The Action Plan recognises the structural dimension of racism and the specific forms of racism affecting different racialised groups in Europe, including Roma. As such, it could become a key tool to support measures against antigypsyism as outlined in the upcoming Framework for Roma equality and inclusion, including in connection with National Action Plans against Racism to be implemented in all EU Member States. It also provides a more comprehensive approach to all forms of racism in Europe and could help to better address structural and intersectional forms of discrimination affecting Roma people.
Michael Privot from the European Network Against Racism: “The fact the action plan recognises the reality of structural racism and provides a comprehensive approach to racism is a major step forward.

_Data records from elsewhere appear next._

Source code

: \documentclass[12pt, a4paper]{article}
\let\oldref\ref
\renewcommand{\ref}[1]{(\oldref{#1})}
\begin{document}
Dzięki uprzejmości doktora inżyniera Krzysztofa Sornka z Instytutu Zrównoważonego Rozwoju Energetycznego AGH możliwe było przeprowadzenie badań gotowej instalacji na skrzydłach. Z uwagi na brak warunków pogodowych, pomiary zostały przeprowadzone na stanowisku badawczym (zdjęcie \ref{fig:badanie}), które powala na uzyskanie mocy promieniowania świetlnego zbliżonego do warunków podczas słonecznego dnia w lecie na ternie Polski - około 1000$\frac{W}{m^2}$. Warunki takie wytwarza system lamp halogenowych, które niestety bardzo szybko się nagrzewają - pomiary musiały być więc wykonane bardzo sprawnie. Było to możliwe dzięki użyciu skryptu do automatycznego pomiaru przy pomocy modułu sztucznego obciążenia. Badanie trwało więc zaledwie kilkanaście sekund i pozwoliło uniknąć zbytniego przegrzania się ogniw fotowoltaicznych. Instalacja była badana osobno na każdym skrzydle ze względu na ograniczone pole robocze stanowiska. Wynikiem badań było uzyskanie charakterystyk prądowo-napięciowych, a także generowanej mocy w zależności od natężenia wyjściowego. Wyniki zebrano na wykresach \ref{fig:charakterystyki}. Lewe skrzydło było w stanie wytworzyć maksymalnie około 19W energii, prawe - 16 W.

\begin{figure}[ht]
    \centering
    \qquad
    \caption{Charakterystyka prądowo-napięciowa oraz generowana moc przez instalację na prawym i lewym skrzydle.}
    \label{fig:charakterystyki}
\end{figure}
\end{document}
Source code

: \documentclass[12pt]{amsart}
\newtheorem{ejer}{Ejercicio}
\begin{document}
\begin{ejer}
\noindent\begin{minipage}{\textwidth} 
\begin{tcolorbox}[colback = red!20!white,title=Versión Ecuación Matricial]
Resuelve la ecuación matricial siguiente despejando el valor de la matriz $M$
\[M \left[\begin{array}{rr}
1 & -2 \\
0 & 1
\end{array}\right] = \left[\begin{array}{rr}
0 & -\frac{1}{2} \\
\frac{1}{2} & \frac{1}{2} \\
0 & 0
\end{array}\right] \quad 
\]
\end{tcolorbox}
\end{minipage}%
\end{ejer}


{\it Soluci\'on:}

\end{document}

The plan is also an important tool to build solidarity across racialised groups in the fight against structural racism. We now expect national governments to develop national action plans against racism that are closely connected to Roma inclusion strategies.”
“It is timely that Europe learns from its many failures in protecting the most vulnerable within our societies, including the Roma and Travellers, who remain amongst the most discriminated-against groups in Europe. They continue to suffer from unequal access to services in all areas of life, segregation in education and housing, forced evictions, criminalisation of nomadism, destruction of property and halting sites, police violence, hate speech and bias crimes due to structural and systemic antigypsyism”, stated Gabriela Hrabanova from the ERGO Network.
Isidro Rodríguez, Director of Fundación Secretariado Gitano, explains that: “This EU anti racism plan should be the keystone in mitigating the high rates of poverty and marginalisation of Roma triggered by rooted discrimination. For its implementation, it is essential to have Roma and civil society engaged in each Member State“.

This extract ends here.